As proud as a Nepali can be, I refuse to sign any internet petitions against the Indian Blockade. This may seem contrary to what now passes as a patriot, the sheer anti-India conception. One need not be against Indian governments (past and present) to be a patriot, one simply needs to be a true self of what one believes in, for identity is acquired not ascribed.
Nepalese people have been known for two things: Laughter and Guts. Laughter is our meaning to life while Guts provides the fuel necessary for such a mirth. I don’t believe in opening up the transit points because it will make us ultra-dependent on India once again. Yes, the blockade is illegal but it is also revelatory to Nepalese consciousness. In the name of helping its neighbors, Indian governments have offered loans, bi-lateral agreements, investments, multi-million projects to Nepal, and shamefully, we have accepted it as a token of goodwill since Day 1 (First Five Year Plan, 1956). One thing that I have come to observe is that International politics is never about politics, it is always economic in nature, protecting one’s investments through any means necessary; corruption, nepotism, destruction of local businesses, dependence on third parties, direct/indirect political interference among others, which we are well acquainted with.
Look what we have to show for ourselves! Lofty stories of Gurkha Regiments and a melting Mt. Everest. A mere 5.1% of GDP and $2400 for GDP per capita (CIA World Fact Book, 2014) and other low, insipid data and charts representing bleakness of our plight.
Once the blockade is undone, we are going to be back on the same path. One shouldn’t care about what India speaks and interprets but what we as a nation stand for. When I thought about Nepal it was a hopeless case of unity. I thought we are never going to be a united country, having more than a hundred of ethnic groups and 123 languages spoken (CBS, 2011), without an element that could unify, we were a doomed nation. One can argue that anti-Indian sentiments are unifying elements but what commences from hate never bodes well. One should plainly refute it on the grounds of propriety. Then a miracle happened, Earthquake! Which symbolizes the path that we should tread on. The destruction of past faults to create new. Never had Nepal been so unified as a nation. The spirit still lingers.

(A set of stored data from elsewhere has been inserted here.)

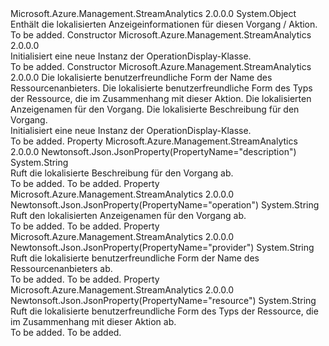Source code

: <Type Name="OperationDisplay" FullName="Microsoft.Azure.Management.StreamAnalytics.Models.OperationDisplay">
  <TypeSignature Language="C#" Value="public class OperationDisplay" />
  <TypeSignature Language="ILAsm" Value=".class public auto ansi beforefieldinit OperationDisplay extends System.Object" />
  <TypeSignature Language="DocId" Value="T:Microsoft.Azure.Management.StreamAnalytics.Models.OperationDisplay" />
  <TypeSignature Language="VB.NET" Value="Public Class OperationDisplay" />
  <TypeSignature Language="F#" Value="type OperationDisplay = class" />
  <AssemblyInfo>
    <AssemblyName>Microsoft.Azure.Management.StreamAnalytics</AssemblyName>
    <AssemblyVersion>2.0.0.0</AssemblyVersion>
  </AssemblyInfo>
  <Base>
    <BaseTypeName>System.Object</BaseTypeName>
  </Base>
  <Interfaces />
  <Docs>
    <summary>
            Enthält die lokalisierten Anzeigeinformationen für diesen Vorgang / Aktion.
            </summary>
    <remarks>To be added.</remarks>
  </Docs>
  <Members>
    <Member MemberName=".ctor">
      <MemberSignature Language="C#" Value="public OperationDisplay ();" />
      <MemberSignature Language="ILAsm" Value=".method public hidebysig specialname rtspecialname instance void .ctor() cil managed" />
      <MemberSignature Language="DocId" Value="M:Microsoft.Azure.Management.StreamAnalytics.Models.OperationDisplay.#ctor" />
      <MemberSignature Language="VB.NET" Value="Public Sub New ()" />
      <MemberType>Constructor</MemberType>
      <AssemblyInfo>
        <AssemblyName>Microsoft.Azure.Management.StreamAnalytics</AssemblyName>
        <AssemblyVersion>2.0.0.0</AssemblyVersion>
      </AssemblyInfo>
      <Parameters />
      <Docs>
        <summary>
            Initialisiert eine neue Instanz der OperationDisplay-Klasse.
            </summary>
        <remarks>To be added.</remarks>
      </Docs>
    </Member>
    <Member MemberName=".ctor">
      <MemberSignature Language="C#" Value="public OperationDisplay (string provider = null, string resource = null, string operation = null, string description = null);" />
      <MemberSignature Language="ILAsm" Value=".method public hidebysig specialname rtspecialname instance void .ctor(string provider, string resource, string operation, string description) cil managed" />
      <MemberSignature Language="DocId" Value="M:Microsoft.Azure.Management.StreamAnalytics.Models.OperationDisplay.#ctor(System.String,System.String,System.String,System.String)" />
      <MemberSignature Language="VB.NET" Value="Public Sub New (Optional provider As String = null, Optional resource As String = null, Optional operation As String = null, Optional description As String = null)" />
      <MemberSignature Language="F#" Value="new Microsoft.Azure.Management.StreamAnalytics.Models.OperationDisplay : string * string * string * string -&gt; Microsoft.Azure.Management.StreamAnalytics.Models.OperationDisplay" Usage="new Microsoft.Azure.Management.StreamAnalytics.Models.OperationDisplay (provider, resource, operation, description)" />
      <MemberType>Constructor</MemberType>
      <AssemblyInfo>
        <AssemblyName>Microsoft.Azure.Management.StreamAnalytics</AssemblyName>
        <AssemblyVersion>2.0.0.0</AssemblyVersion>
      </AssemblyInfo>
      <Parameters>
        <Parameter Name="provider" Type="System.String" />
        <Parameter Name="resource" Type="System.String" />
        <Parameter Name="operation" Type="System.String" />
        <Parameter Name="description" Type="System.String" />
      </Parameters>
      <Docs>
        <param name="provider">Die lokalisierte benutzerfreundliche Form der Name des Ressourcenanbieters.</param>
        <param name="resource">Die lokalisierte benutzerfreundliche Form des Typs der Ressource, die im Zusammenhang mit dieser Aktion.</param>
        <param name="operation">Die lokalisierten Anzeigenamen für den Vorgang.</param>
        <param name="description">Die lokalisierte Beschreibung für den Vorgang.</param>
        <summary>
            Initialisiert eine neue Instanz der OperationDisplay-Klasse.
            </summary>
        <remarks>To be added.</remarks>
      </Docs>
    </Member>
    <Member MemberName="Description">
      <MemberSignature Language="C#" Value="public string Description { get; }" />
      <MemberSignature Language="ILAsm" Value=".property instance string Description" />
      <MemberSignature Language="DocId" Value="P:Microsoft.Azure.Management.StreamAnalytics.Models.OperationDisplay.Description" />
      <MemberSignature Language="VB.NET" Value="Public ReadOnly Property Description As String" />
      <MemberSignature Language="F#" Value="member this.Description : string" Usage="Microsoft.Azure.Management.StreamAnalytics.Models.OperationDisplay.Description" />
      <MemberType>Property</MemberType>
      <AssemblyInfo>
        <AssemblyName>Microsoft.Azure.Management.StreamAnalytics</AssemblyName>
        <AssemblyVersion>2.0.0.0</AssemblyVersion>
      </AssemblyInfo>
      <Attributes>
        <Attribute>
          <AttributeName>Newtonsoft.Json.JsonProperty(PropertyName="description")</AttributeName>
        </Attribute>
      </Attributes>
      <ReturnValue>
        <ReturnType>System.String</ReturnType>
      </ReturnValue>
      <Docs>
        <summary>
            Ruft die lokalisierte Beschreibung für den Vorgang ab.
            </summary>
        <value>To be added.</value>
        <remarks>To be added.</remarks>
      </Docs>
    </Member>
    <Member MemberName="Operation">
      <MemberSignature Language="C#" Value="public string Operation { get; }" />
      <MemberSignature Language="ILAsm" Value=".property instance string Operation" />
      <MemberSignature Language="DocId" Value="P:Microsoft.Azure.Management.StreamAnalytics.Models.OperationDisplay.Operation" />
      <MemberSignature Language="VB.NET" Value="Public ReadOnly Property Operation As String" />
      <MemberSignature Language="F#" Value="member this.Operation : string" Usage="Microsoft.Azure.Management.StreamAnalytics.Models.OperationDisplay.Operation" />
      <MemberType>Property</MemberType>
      <AssemblyInfo>
        <AssemblyName>Microsoft.Azure.Management.StreamAnalytics</AssemblyName>
        <AssemblyVersion>2.0.0.0</AssemblyVersion>
      </AssemblyInfo>
      <Attributes>
        <Attribute>
          <AttributeName>Newtonsoft.Json.JsonProperty(PropertyName="operation")</AttributeName>
        </Attribute>
      </Attributes>
      <ReturnValue>
        <ReturnType>System.String</ReturnType>
      </ReturnValue>
      <Docs>
        <summary>
            Ruft den lokalisierten Anzeigenamen für den Vorgang ab.
            </summary>
        <value>To be added.</value>
        <remarks>To be added.</remarks>
      </Docs>
    </Member>
    <Member MemberName="Provider">
      <MemberSignature Language="C#" Value="public string Provider { get; }" />
      <MemberSignature Language="ILAsm" Value=".property instance string Provider" />
      <MemberSignature Language="DocId" Value="P:Microsoft.Azure.Management.StreamAnalytics.Models.OperationDisplay.Provider" />
      <MemberSignature Language="VB.NET" Value="Public ReadOnly Property Provider As String" />
      <MemberSignature Language="F#" Value="member this.Provider : string" Usage="Microsoft.Azure.Management.StreamAnalytics.Models.OperationDisplay.Provider" />
      <MemberType>Property</MemberType>
      <AssemblyInfo>
        <AssemblyName>Microsoft.Azure.Management.StreamAnalytics</AssemblyName>
        <AssemblyVersion>2.0.0.0</AssemblyVersion>
      </AssemblyInfo>
      <Attributes>
        <Attribute>
          <AttributeName>Newtonsoft.Json.JsonProperty(PropertyName="provider")</AttributeName>
        </Attribute>
      </Attributes>
      <ReturnValue>
        <ReturnType>System.String</ReturnType>
      </ReturnValue>
      <Docs>
        <summary>
            Ruft die lokalisierte benutzerfreundliche Form der Name des Ressourcenanbieters ab.
            </summary>
        <value>To be added.</value>
        <remarks>To be added.</remarks>
      </Docs>
    </Member>
    <Member MemberName="Resource">
      <MemberSignature Language="C#" Value="public string Resource { get; }" />
      <MemberSignature Language="ILAsm" Value=".property instance string Resource" />
      <MemberSignature Language="DocId" Value="P:Microsoft.Azure.Management.StreamAnalytics.Models.OperationDisplay.Resource" />
      <MemberSignature Language="VB.NET" Value="Public ReadOnly Property Resource As String" />
      <MemberSignature Language="F#" Value="member this.Resource : string" Usage="Microsoft.Azure.Management.StreamAnalytics.Models.OperationDisplay.Resource" />
      <MemberType>Property</MemberType>
      <AssemblyInfo>
        <AssemblyName>Microsoft.Azure.Management.StreamAnalytics</AssemblyName>
        <AssemblyVersion>2.0.0.0</AssemblyVersion>
      </AssemblyInfo>
      <Attributes>
        <Attribute>
          <AttributeName>Newtonsoft.Json.JsonProperty(PropertyName="resource")</AttributeName>
        </Attribute>
      </Attributes>
      <ReturnValue>
        <ReturnType>System.String</ReturnType>
      </ReturnValue>
      <Docs>
        <summary>
            Ruft die lokalisierte benutzerfreundliche Form des Typs der Ressource, die im Zusammenhang mit dieser Aktion ab.
            </summary>
        <value>To be added.</value>
        <remarks>To be added.</remarks>
      </Docs>
    </Member>
  </Members>
</Type>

Liberalization, Privatization and Globalization (LPG) were initiated through multiparty democracy in Nepal in the 90’s. It opened up a wide range of possibilities for business in Nepal but us imbeciles, let it go the Indian way. We are a flop on this matter. But why? Is it because the Indian governments were shrewd in diplomacy or is it our own misdoings. Let’s look at ourselves from head to toe, what have we for ourselves. And this blockade, it’s a sign of fresh constitution, a fresh start for us. Why should we go back on Indian dependence now. Yes, it’s harsh but Rome wasn’t built in a day either. Let it be known to the world that we can sustain ourselves, which of course, without a shred of doubt we can. Also, let’s make some logical amendments on our constitution that truly addresses the Madhesh issues. It is in certes, an injustice to them for they have some valid demands and some are allegedly Indian demands. With more than 50% of our population residing in Terai of which 22% are identified as Madheshis (Both indigenous and immigrants from India), it is imperative that amendments to facilitate equity based policies should speed up before the demarcation comes into practice. Since 2006, Distributive justice has been the basis on which people’s participation is facilitated, it should be continued till equality is achieved.
So how do we achieve equality in an underdeveloped country which is pervasively dependent on India for its economic and political development? Through China? No! Another cycle of dependency will ensue. We need to take this blockade by its throat and do what every developed countries in the world has rudimentarily done, let the means of production be local.
Let’s be gutsy and let’s smile on the face of despair like our ancestors were known for.